Série captada em fita magnética chega ao streaming com distribuição da Algohits: Gravado no Centro de SP em take único e sem processos digitais, o URUTU FITAS imortaliza a performance de oito artistas em lançamentos mensais iniciados em abril
Na contramão da perfeição milimétrica dos softwares, o som visceral da fita magnética volta a ser o protagonista. O Estúdio Urutu e a Algohits oficializam uma parceria estratégica que desafia a estética digital dominante: o lançamento do projeto URUTU FITAS. A série audiovisual mergulha no rigor das gravações 100% analógicas e em take único, transportando o calor harmônico do rolo de fita diretamente para o ecossistema das plataformas de streaming.
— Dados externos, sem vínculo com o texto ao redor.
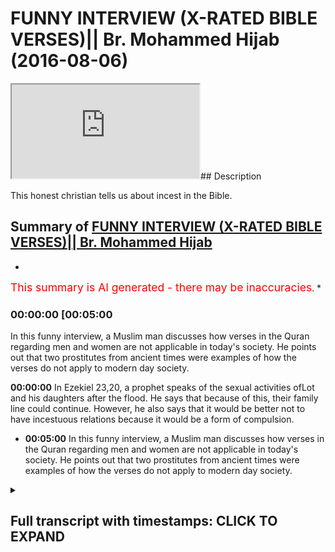 # FUNNY INTERVIEW (X-RATED BIBLE VERSES)|| Br. Mohammed Hijab (2016-08-06)

<iframe loading='lazy' src='https://www.youtube.com/embed/oqhkNGKRrUk'></iframe>## Description

This honest christian tells us about incest in the Bible.

## Summary of [FUNNY INTERVIEW (X-RATED BIBLE VERSES)|| Br. Mohammed Hijab](https://www.youtube.com/watch?v=oqhkNGKRrUk)


*

<span style="color:red; font-size:125%">This summary is AI generated - there may be inaccuracies</span>. [](/)*

### <a onclick="modifyYTiframeseektime('300')">00:00:00 [00:05:00</a>

In this funny interview, a Muslim man discusses how verses in the Quran regarding men and women are not applicable in today's society. He points out that two prostitutes from ancient times were examples of how the verses do not apply to modern day society.

**<a onclick="modifyYTiframeseektime('0')">00:00:00</a>** In Ezekiel 23,20, a prophet speaks of the sexual activities ofLot and his daughters after the flood. He says that because of this, their family line could continue. However, he also says that it would be better not to have incestuous relations because it would be a form of compulsion.
* **<a onclick="modifyYTiframeseektime('300')">00:05:00</a>** In this funny interview, a Muslim man discusses how verses in the Quran regarding men and women are not applicable in today's society. He points out that two prostitutes from ancient times were examples of how the verses do not apply to modern day society.

<details><summary><h2>Full transcript with timestamps: CLICK TO EXPAND</h2></summary>

<a onclick="modifyYTiframeseektime('1)')">0:00:01 [Music]</a>
<a onclick="modifyYTiframeseektime('7)')">0:00:07 [Music]</a>
<a onclick="modifyYTiframeseektime('15)')">0:00:15 do you know what's your name chris</a>
<a onclick="modifyYTiframeseektime('17)')">0:00:17 i i wanted to video</a>
<a onclick="modifyYTiframeseektime('19)')">0:00:19 you because i think you're a very nice</a>
<a onclick="modifyYTiframeseektime('21)')">0:00:21 guy and you know you've got a nice smile</a>
<a onclick="modifyYTiframeseektime('23)')">0:00:23 and you're always cheerful</a>
<a onclick="modifyYTiframeseektime('25)')">0:00:25 and i love you you shouldn't be talking</a>
<a onclick="modifyYTiframeseektime('26)')">0:00:26 to me right now you're too tall man it</a>
<a onclick="modifyYTiframeseektime('28)')">0:00:28 makes me look strong</a>
<a onclick="modifyYTiframeseektime('30)')">0:00:30 but you know what i wonder i want to</a>
<a onclick="modifyYTiframeseektime('32)')">0:00:32 basically talk to you about something</a>
<a onclick="modifyYTiframeseektime('34)')">0:00:34 that i was talking to you about last</a>
<a onclick="modifyYTiframeseektime('36)')">0:00:36 week which i found is a bit funny now</a>
<a onclick="modifyYTiframeseektime('38)')">0:00:38 and this is a bit of an x-ray topic</a>
<a onclick="modifyYTiframeseektime('42)')">0:00:42 but we found it funny um</a>
<a onclick="modifyYTiframeseektime('45)')">0:00:45 we look</a>
<a onclick="modifyYTiframeseektime('46)')">0:00:46 we're talking about these verses in the</a>
<a onclick="modifyYTiframeseektime('47)')">0:00:47 bible right</a>
<a onclick="modifyYTiframeseektime('49)')">0:00:49 uh there's verses in the bible which</a>
<a onclick="modifyYTiframeseektime('50)')">0:00:50 talk about</a>
<a onclick="modifyYTiframeseektime('52)')">0:00:52 sexually explicit things</a>
<a onclick="modifyYTiframeseektime('55)')">0:00:55 uh and um we both agree that in the</a>
<a onclick="modifyYTiframeseektime('57)')">0:00:57 bible for example it does say</a>
<a onclick="modifyYTiframeseektime('60)')">0:01:00 that lot which we believe</a>
<a onclick="modifyYTiframeseektime('62)')">0:01:02 is a prophet you guys believe he was a</a>
<a onclick="modifyYTiframeseektime('64)')">0:01:04 prophet as well</a>
<a onclick="modifyYTiframeseektime('65)')">0:01:05 but in your books it does say that lot</a>
<a onclick="modifyYTiframeseektime('68)')">0:01:08 had sexual intercourse</a>
<a onclick="modifyYTiframeseektime('70)')">0:01:10 with his own daughters so this is incest</a>
<a onclick="modifyYTiframeseektime('74)')">0:01:14 yeah</a>
<a onclick="modifyYTiframeseektime('75)')">0:01:15 is that correct yeah that's true</a>
<a onclick="modifyYTiframeseektime('77)')">0:01:17 now i like your honesty about this topic</a>
<a onclick="modifyYTiframeseektime('81)')">0:01:21 are prophets meant to be human beings we</a>
<a onclick="modifyYTiframeseektime('82)')">0:01:22 are meant to follow</a>
<a onclick="modifyYTiframeseektime('85)')">0:01:25 yes</a>
<a onclick="modifyYTiframeseektime('87)')">0:01:27 is the act of having sexual intercourse</a>
<a onclick="modifyYTiframeseektime('89)')">0:01:29 with your daughter a morally acceptable</a>
<a onclick="modifyYTiframeseektime('92)')">0:01:32 thing to do at the time if it's</a>
<a onclick="modifyYTiframeseektime('94)')">0:01:34 necessary yes</a>
<a onclick="modifyYTiframeseektime('97)')">0:01:37 [Music]</a>
<a onclick="modifyYTiframeseektime('99)')">0:01:39 at the time it was necessary yes it was</a>
<a onclick="modifyYTiframeseektime('101)')">0:01:41 at the time okay</a>
<a onclick="modifyYTiframeseektime('103)')">0:01:43 um</a>
<a onclick="modifyYTiframeseektime('105)')">0:01:45 do you know why he had to do it go on</a>
<a onclick="modifyYTiframeseektime('106)')">0:01:46 tell me please</a>
<a onclick="modifyYTiframeseektime('108)')">0:01:48 what happened</a>
<a onclick="modifyYTiframeseektime('109)')">0:01:49 what happened during the time of sodom</a>
<a onclick="modifyYTiframeseektime('111)')">0:01:51 gomorrah</a>
<a onclick="modifyYTiframeseektime('111)')">0:01:51 [Music]</a>
<a onclick="modifyYTiframeseektime('113)')">0:01:53 everyone was destroyed</a>
<a onclick="modifyYTiframeseektime('115)')">0:01:55 there was hardly anybody left</a>
<a onclick="modifyYTiframeseektime('117)')">0:01:57 to continue any family line</a>
<a onclick="modifyYTiframeseektime('120)')">0:02:00 right the only way you could that they</a>
<a onclick="modifyYTiframeseektime('122)')">0:02:02 could continue the family line</a>
<a onclick="modifyYTiframeseektime('124)')">0:02:04 was to by having incest</a>
<a onclick="modifyYTiframeseektime('126)')">0:02:06 okay all right now uh thank you for that</a>
<a onclick="modifyYTiframeseektime('129)')">0:02:09 that's fine if that's what you think is</a>
<a onclick="modifyYTiframeseektime('130)')">0:02:10 the only way that they could have uh</a>
<a onclick="modifyYTiframeseektime('133)')">0:02:13 continued the family line</a>
<a onclick="modifyYTiframeseektime('135)')">0:02:15 is by having incest yeah</a>
<a onclick="modifyYTiframeseektime('137)')">0:02:17 so continuing the family line is one</a>
<a onclick="modifyYTiframeseektime('139)')">0:02:19 thing i mean if it was a situation of</a>
<a onclick="modifyYTiframeseektime('140)')">0:02:20 adam and eve you know adam and eve and</a>
<a onclick="modifyYTiframeseektime('142)')">0:02:22 if you say oh you know their family</a>
<a onclick="modifyYTiframeseektime('143)')">0:02:23 their offspring must have done incest</a>
<a onclick="modifyYTiframeseektime('145)')">0:02:25 and stuff like that that's happened for</a>
<a onclick="modifyYTiframeseektime('146)')">0:02:26 a long time okay but i'm just saying</a>
<a onclick="modifyYTiframeseektime('148)')">0:02:28 that that's that is complete compulsion</a>
<a onclick="modifyYTiframeseektime('150)')">0:02:30 and i can see where you're coming from</a>
<a onclick="modifyYTiframeseektime('151)')">0:02:31 to some extent when you say that well if</a>
<a onclick="modifyYTiframeseektime('153)')">0:02:33 we're talking here about continuing a</a>
<a onclick="modifyYTiframeseektime('154)')">0:02:34 family line that's one option and the</a>
<a onclick="modifyYTiframeseektime('156)')">0:02:36 other option</a>
<a onclick="modifyYTiframeseektime('158)')">0:02:38 is not continuing the family line yet</a>
<a onclick="modifyYTiframeseektime('160)')">0:02:40 the human race will continue</a>
<a onclick="modifyYTiframeseektime('162)')">0:02:42 then i say that probably the the second</a>
<a onclick="modifyYTiframeseektime('164)')">0:02:44 option would probably be</a>
<a onclick="modifyYTiframeseektime('165)')">0:02:45 would you say that it would probably be</a>
<a onclick="modifyYTiframeseektime('167)')">0:02:47 a better option to take</a>
<a onclick="modifyYTiframeseektime('169)')">0:02:49 okay now i want to ask you a question</a>
<a onclick="modifyYTiframeseektime('172)')">0:02:52 do you have kids</a>
<a onclick="modifyYTiframeseektime('174)')">0:02:54 no not yet</a>
<a onclick="modifyYTiframeseektime('176)')">0:02:56 do you um do you teach a</a>
<a onclick="modifyYTiframeseektime('178)')">0:02:58 bible school on sundays</a>
<a onclick="modifyYTiframeseektime('180)')">0:03:00 do i teach no no</a>
<a onclick="modifyYTiframeseektime('187)')">0:03:07 so you must be</a>
<a onclick="modifyYTiframeseektime('188)')">0:03:08 big time</a>
<a onclick="modifyYTiframeseektime('189)')">0:03:09 let me ask you a question right now</a>
<a onclick="modifyYTiframeseektime('192)')">0:03:12 i want you to bring out your bible</a>
<a onclick="modifyYTiframeseektime('195)')">0:03:15 i want him to bring out his bible</a>
<a onclick="modifyYTiframeseektime('198)')">0:03:18 seriously yeah you're too tall to be</a>
<a onclick="modifyYTiframeseektime('200)')">0:03:20 filming listen to me i want you to bring</a>
<a onclick="modifyYTiframeseektime('202)')">0:03:22 out ezekiel</a>
<a onclick="modifyYTiframeseektime('205)')">0:03:25 chapter number 23 20. he said 28 go for</a>
<a onclick="modifyYTiframeseektime('208)')">0:03:28 it</a>
<a onclick="modifyYTiframeseektime('210)')">0:03:30 23 20.</a>
<a onclick="modifyYTiframeseektime('212)')">0:03:32 where's 23 20.</a>
<a onclick="modifyYTiframeseektime('214)')">0:03:34 where's where read it for me</a>
<a onclick="modifyYTiframeseektime('216)')">0:03:36 for she dot uh</a>
<a onclick="modifyYTiframeseektime('217)')">0:03:37 dotted upon their</a>
<a onclick="modifyYTiframeseektime('219)')">0:03:39 paramours</a>
<a onclick="modifyYTiframeseektime('222)')">0:03:42 whose flesh is as flesh of asses</a>
<a onclick="modifyYTiframeseektime('238)')">0:03:58 what the issue is well i don't know</a>
<a onclick="modifyYTiframeseektime('240)')">0:04:00 you'll have to have to read it</a>
<a onclick="modifyYTiframeseektime('242)')">0:04:02 because i haven't read the whole thing</a>
<a onclick="modifyYTiframeseektime('244)')">0:04:04 so i need to read it</a>
<a onclick="modifyYTiframeseektime('247)')">0:04:07 so what's the issue</a>
<a onclick="modifyYTiframeseektime('249)')">0:04:09 what is one issue what does it mean</a>
<a onclick="modifyYTiframeseektime('251)')">0:04:11 problem</a>
<a onclick="modifyYTiframeseektime('253)')">0:04:13 are you playing games now my friend</a>
<a onclick="modifyYTiframeseektime('254)')">0:04:14 that's what edition means oh no i'm</a>
<a onclick="modifyYTiframeseektime('256)')">0:04:16 talking about in the context of this i</a>
<a onclick="modifyYTiframeseektime('258)')">0:04:18 don't know i haven't read the whole</a>
<a onclick="modifyYTiframeseektime('258)')">0:04:18 thing i've only read one verse should i</a>
<a onclick="modifyYTiframeseektime('261)')">0:04:21 give you a nice bible what's what</a>
<a onclick="modifyYTiframeseektime('262)')">0:04:22 version is that this is what happens</a>
<a onclick="modifyYTiframeseektime('264)')">0:04:24 when muslims don't read the</a>
<a onclick="modifyYTiframeseektime('265)')">0:04:25 bible then we get you diverse in a</a>
<a onclick="modifyYTiframeseektime('268)')">0:04:28 normal translation</a>
<a onclick="modifyYTiframeseektime('269)')">0:04:29 [Music]</a>
<a onclick="modifyYTiframeseektime('279)')">0:04:39 all right can you read this my friend is</a>
<a onclick="modifyYTiframeseektime('280)')">0:04:40 this ezekiel 23 20 yeah yeah</a>
<a onclick="modifyYTiframeseektime('284)')">0:04:44 let's read it in a proper way go ahead</a>
<a onclick="modifyYTiframeseektime('287)')">0:04:47 here this one new international version</a>
<a onclick="modifyYTiframeseektime('290)')">0:04:50 oh</a>
<a onclick="modifyYTiframeseektime('292)')">0:04:52 back of it</a>
<a onclick="modifyYTiframeseektime('294)')">0:04:54 she lasted after her lovers</a>
<a onclick="modifyYTiframeseektime('297)')">0:04:57 whose genitals were like those of</a>
<a onclick="modifyYTiframeseektime('299)')">0:04:59 donkeys</a>
<a onclick="modifyYTiframeseektime('300)')">0:05:00 and whose emission was like that of</a>
<a onclick="modifyYTiframeseektime('302)')">0:05:02 horses</a>
<a onclick="modifyYTiframeseektime('304)')">0:05:04 no international version</a>
<a onclick="modifyYTiframeseektime('306)')">0:05:06 okay</a>
<a onclick="modifyYTiframeseektime('309)')">0:05:09 really why don't why don't you read the</a>
<a onclick="modifyYTiframeseektime('310)')">0:05:10 whole context should we do that yeah</a>
<a onclick="modifyYTiframeseektime('312)')">0:05:12 let's read it let's go from the first</a>
<a onclick="modifyYTiframeseektime('314)')">0:05:14 verse</a>
<a onclick="modifyYTiframeseektime('316)')">0:05:16 the word of the lord came again unto me</a>
<a onclick="modifyYTiframeseektime('318)')">0:05:18 saying son of man there were two women</a>
<a onclick="modifyYTiframeseektime('320)')">0:05:20 the daughters of one mother but don't</a>
<a onclick="modifyYTiframeseektime('322)')">0:05:22 make it too long for the viewers people</a>
<a onclick="modifyYTiframeseektime('324)')">0:05:24 are just going to tune off okay okay</a>
<a onclick="modifyYTiframeseektime('326)')">0:05:26 fine</a>
<a onclick="modifyYTiframeseektime('328)')">0:05:28 get three or four verses and move them</a>
<a onclick="modifyYTiframeseektime('330)')">0:05:30 up</a>
<a onclick="modifyYTiframeseektime('332)')">0:05:32 she doted upon the assyrians her</a>
<a onclick="modifyYTiframeseektime('334)')">0:05:34 neighbors captains and rulers clothed</a>
<a onclick="modifyYTiframeseektime('337)')">0:05:37 most</a>
<a onclick="modifyYTiframeseektime('338)')">0:05:38 uh gorgeously horsemen riding upon her</a>
<a onclick="modifyYTiframeseektime('341)')">0:05:41 horses all of the</a>
<a onclick="modifyYTiframeseektime('343)')">0:05:43 all of the all of them desirable young</a>
<a onclick="modifyYTiframeseektime('345)')">0:05:45 men then i saw that she was defiled that</a>
<a onclick="modifyYTiframeseektime('348)')">0:05:48 they</a>
<a onclick="modifyYTiframeseektime('349)')">0:05:49 defiled yet</a>
<a onclick="modifyYTiframeseektime('351)')">0:05:51 yeah what does that mean</a>
<a onclick="modifyYTiframeseektime('353)')">0:05:53 come out once again</a>
<a onclick="modifyYTiframeseektime('355)')">0:05:55 that they took both one way</a>
<a onclick="modifyYTiframeseektime('361)')">0:06:01 you can't be you can't be getting me to</a>
<a onclick="modifyYTiframeseektime('362)')">0:06:02 read verses but you know you don't even</a>
<a onclick="modifyYTiframeseektime('364)')">0:06:04 know what's on about yourself no i don't</a>
<a onclick="modifyYTiframeseektime('365)')">0:06:05 know what it means</a>
<a onclick="modifyYTiframeseektime('366)')">0:06:06 what does it mean then the file means</a>
<a onclick="modifyYTiframeseektime('368)')">0:06:08 that she was no what does the whole</a>
<a onclick="modifyYTiframeseektime('369)')">0:06:09 what's the whole story on about it so</a>
<a onclick="modifyYTiframeseektime('370)')">0:06:10 there's two prostitutes</a>
<a onclick="modifyYTiframeseektime('373)')">0:06:13 am i right okay you got two prostitutes</a>
<a onclick="modifyYTiframeseektime('375)')">0:06:15 so what are their names</a>
<a onclick="modifyYTiframeseektime('378)')">0:06:18 let's go to the first verse that's what</a>
<a onclick="modifyYTiframeseektime('380)')">0:06:20 i say</a>
<a onclick="modifyYTiframeseektime('382)')">0:06:22 let me read the whole thing</a>
<a onclick="modifyYTiframeseektime('383)')">0:06:23 this is what happens when a muslim</a>
<a onclick="modifyYTiframeseektime('384)')">0:06:24 doesn't read properly okay i don't know</a>
<a onclick="modifyYTiframeseektime('386)')">0:06:26 i forgot the name of my friend but it</a>
<a onclick="modifyYTiframeseektime('387)')">0:06:27 was two prostitutes that were going</a>
<a onclick="modifyYTiframeseektime('388)')">0:06:28 around having sex with all the men</a>
<a onclick="modifyYTiframeseektime('389)')">0:06:29 muslims never read the whole thing</a>
<a onclick="modifyYTiframeseektime('391)')">0:06:31 properly that's why we have problems</a>
<a onclick="modifyYTiframeseektime('393)')">0:06:33 there were two prostitutes seven six</a>
<a onclick="modifyYTiframeseektime('394)')">0:06:34 whatever isn't that right or wrong</a>
<a onclick="modifyYTiframeseektime('396)')">0:06:36 but you do you know the situation what</a>
<a onclick="modifyYTiframeseektime('398)')">0:06:38 was the situation i don't know</a>
<a onclick="modifyYTiframeseektime('400)')">0:06:40 what the situation you cannot go to the</a>
<a onclick="modifyYTiframeseektime('402)')">0:06:42 highlands</a>
<a onclick="modifyYTiframeseektime('403)')">0:06:43 i'm just gonna go to a prostitute</a>
<a onclick="modifyYTiframeseektime('405)')">0:06:45 and be with her but we don't know what</a>
<a onclick="modifyYTiframeseektime('407)')">0:06:47 the situation what happened</a>
<a onclick="modifyYTiframeseektime('409)')">0:06:49 but i don't know what happened i'm just</a>
<a onclick="modifyYTiframeseektime('411)')">0:06:51 saying that okay fine this doesn't</a>
<a onclick="modifyYTiframeseektime('413)')">0:06:53 disprove christianity all right</a>
<a onclick="modifyYTiframeseektime('415)')">0:06:55 i don't even know what we're talking</a>
<a onclick="modifyYTiframeseektime('416)')">0:06:56 about this doesn't i'm not saying this</a>
<a onclick="modifyYTiframeseektime('417)')">0:06:57 this proves christianity i'm just saying</a>
<a onclick="modifyYTiframeseektime('418)')">0:06:58 that this should be a lesson</a>
<a onclick="modifyYTiframeseektime('421)')">0:07:01 for all christians who talk about</a>
<a onclick="modifyYTiframeseektime('423)')">0:07:03 those verses in the quran</a>
<a onclick="modifyYTiframeseektime('424)')">0:07:04 that reference for example men having a</a>
<a onclick="modifyYTiframeseektime('427)')">0:07:07 woman</a>
<a onclick="modifyYTiframeseektime('429)')">0:07:09 it's not in heaven it looks like it</a>
<a onclick="modifyYTiframeseektime('430)')">0:07:10 looks like something god's talking about</a>
<a onclick="modifyYTiframeseektime('432)')">0:07:12 something bad about israel</a>
<a onclick="modifyYTiframeseektime('434)')">0:07:14 because it says hey sins of jerusalem</a>
<a onclick="modifyYTiframeseektime('436)')">0:07:16 and then it talks about it and to be</a>
<a onclick="modifyYTiframeseektime('438)')">0:07:18 honest with you i think that some of you</a>
<a onclick="modifyYTiframeseektime('439)')">0:07:19 guys do to the prophets is not right</a>
<a onclick="modifyYTiframeseektime('441)')">0:07:21 like what you guys say about the</a>
<a onclick="modifyYTiframeseektime('443)')">0:07:23 prophets</a>
<a onclick="modifyYTiframeseektime('444)')">0:07:24 is unjustifiable if they're meant to be</a>
<a onclick="modifyYTiframeseektime('446)')">0:07:26 the guide for humankind yeah how can you</a>
<a onclick="modifyYTiframeseektime('448)')">0:07:28 have a prophet like lot having sex with</a>
<a onclick="modifyYTiframeseektime('450)')">0:07:30 his own daughter how can you have a</a>
<a onclick="modifyYTiframeseektime('451)')">0:07:31 prophet like noah being naked in front</a>
<a onclick="modifyYTiframeseektime('453)')">0:07:33 of his own sons how can you have prophet</a>
<a onclick="modifyYTiframeseektime('455)')">0:07:35 being drunk like noah according to</a>
<a onclick="modifyYTiframeseektime('456)')">0:07:36 genesis chapter 9 verse 22 of the bible</a>
<a onclick="modifyYTiframeseektime('460)')">0:07:40 [Music]</a>
<a onclick="modifyYTiframeseektime('466)')">0:07:46 [Music]</a>
</details>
A experiência do URUTU FITAS foi pensada para ser imersiva: enquanto a fita girava, o público presente nos demais ambientes do estúdio acompanhava tudo em tempo real. Essa vibração de “show ao vivo” foi capturada pelas lentes de Willian Paiva e Julia Missagia, criando um conteúdo audiovisual com lançamentos mensais. A série já está em curso nas plataformas digitais, tendo inaugurado o catálogo com Carol Maia (ao vivo) em 09 de abril, seguido por Lau e Eu (ao vivo) em 07 de maio.
No epicentro do Centro Histórico paulistano, entre o caos do Terminal Bandeira e a arquitetura clássica da República, uma sala de 26m² opera como uma cápsula do tempo. É ali, cercada por rolos de fita magnética e circuitos valvulados, que a música brasileira encontra um rigor técnico que parecia perdido. Sem o auxílio do digital, o som é esculpido em um mixer Soundcraft Ghost de 24 canais – funcionando como uma “central de controle” do áudio – e imortalizado em um gravador de fita Tascam ATR80, tape recorder que registra o áudio em fita magnética no formato old school.
É neste cenário que nomes como Toninho Horta (pilar do Clube da Esquina e autor de ‘Manuel, o Audaz’); Zezé Motta (atriz histórica e voz de ‘Senhora Liberdade’); Alaíde Costa (a dama da Bossa Nova e intérprete definitiva de ‘Onde Estás’); além do renomado produtor norte-americano Adrien Young (mente por trás do projeto global Jazz Is Dead), dão vida às suas obras. O projeto ecoa também com o legado de mestres como Eliane Pittman, Edy Star, Djalma Correia e Próspero Albanese.
O diferencial do Estúdio Urutu reside na tensão criativa da fita. Diferente da produção moderna, onde cada nota pode ser corrigida, ali o processo é definitivo. Segundo o idealizador e diretor técnico do espaço:”A fita magnética propõe uma estética que o digital perdeu. No Urutu, buscamos aquela compressão natural e o calor harmônico que só o processo 100% analógico entrega, transformando cada gravação em um documento vivo.”
Esse acompanhamento permite que a sonoridade de artistas como Luísa e os Alquimistas, Veronica Valentino, Ayo Tupinambá e Jorge Degas chegue ao público com integridade orgânica. Para viabilizar a operação no digital, a algohits converte mídias físicas em dados: “A grande jogada é darmos o valor e a importância que o analógico merece sem perder a potência da distribuição em larga escala que só o digital hoje viabiliza”, comenta Ivan Staicov, manager da Algohits.No mercado fonográfico atual, onde tudo pode ser lançado em escala, o URUTU FITAS se destaca como um dos poucos projetos feitos com esse nível de cuidado, estratégia e alma.